La préface de son Traité de la manière d'examiner les différends de religion contenait une critique sur la police de la pensée sous le rège de Louis XIV, surtout en matière religieuse :

"Que peut-on espérer désormais sous un Gouvernement qui a établi une espèce d'Inquisition secrète qui ne gêne pas moins les esprits qu'en Espagne et en Italie ? Ceux qui ont de la lumière et de bonnes intentions à peine peuvent-ils penser librement. On censure les choses les plus innocentes, les plus véritables. Les demi-savants, les dévots s'effraient de tout. Dès qu'un homme sincère veut dire la vérité et combattre la moindre erreur populaire, on crie à l'Hérétique. Ceux qui devraient l'appuyer sont les premiers à le condamner et à le persécuter.
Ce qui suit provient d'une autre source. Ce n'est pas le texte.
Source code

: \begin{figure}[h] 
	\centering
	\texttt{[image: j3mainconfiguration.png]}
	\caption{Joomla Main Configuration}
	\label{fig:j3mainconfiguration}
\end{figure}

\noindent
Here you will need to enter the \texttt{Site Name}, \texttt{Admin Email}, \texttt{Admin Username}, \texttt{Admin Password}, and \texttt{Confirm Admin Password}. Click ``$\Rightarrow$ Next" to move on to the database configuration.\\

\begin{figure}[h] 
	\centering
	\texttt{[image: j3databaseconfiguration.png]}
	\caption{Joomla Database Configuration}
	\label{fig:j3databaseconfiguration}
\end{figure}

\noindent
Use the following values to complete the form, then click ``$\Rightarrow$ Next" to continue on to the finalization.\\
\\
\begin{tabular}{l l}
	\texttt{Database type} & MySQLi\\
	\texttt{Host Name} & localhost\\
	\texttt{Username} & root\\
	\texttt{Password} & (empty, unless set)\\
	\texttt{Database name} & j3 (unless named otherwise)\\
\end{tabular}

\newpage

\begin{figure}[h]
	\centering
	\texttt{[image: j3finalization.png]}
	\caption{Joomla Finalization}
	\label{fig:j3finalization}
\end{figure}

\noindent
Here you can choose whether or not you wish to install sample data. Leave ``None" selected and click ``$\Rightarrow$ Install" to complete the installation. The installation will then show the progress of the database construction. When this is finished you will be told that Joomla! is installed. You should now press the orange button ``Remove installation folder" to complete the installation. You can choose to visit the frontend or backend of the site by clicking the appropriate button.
Les plus équitables le plaignent en secret."


Voltaire a contesté beaucoup ds affirmations de Le Vassor, ainsi que son style :

« Le Vassor, compilateur grossier, qui a fait un libelle en dix-huit volumes de l'histoire de Louis XIII, dit que "l'établissement de l'Académie est une preuve de la tyrannie du cardinal. Il ne put souffrir que d'honnêtes gens s'assemblassent librement dans une maison particulière". On sent bien que cette imputation ne mérite pas d'être réfutée, mais on ne doit pas perdre ici l'occasion de remarquer que cet écrivain aurait dû mieux profiter des premières leçons de l'Académie ; elles lui auraient appris à écrire d'un style moins barbare, avec un fiel moins révoltant, d'une manière plus judicieuse, et à ne pas blesser à la fois la vérité, la langue et le bon sens. » (Histoire du Parlement, chap. 52).

« Levassor (Michel), de l'Oratoire, réfugié en Angleterre. Son Histoire de Louis XIII, diffuse, pesante, et satirique, a été recherchée pour beaucoup de faits singuliers qui s'y trouvent ; mais c'est un déclamateur odieux qui, dans l'Histoire de Louis XIII, ne cherche qu'à décrier Louis XIV, qui attaque les morts et les vivants ; il ne se trompe que sur peu de faits, et passe pour s'être trompé dans tous ses jugements. Mort en 1718. » (Siècle de Louis XIV, Catalogue des écrivains français).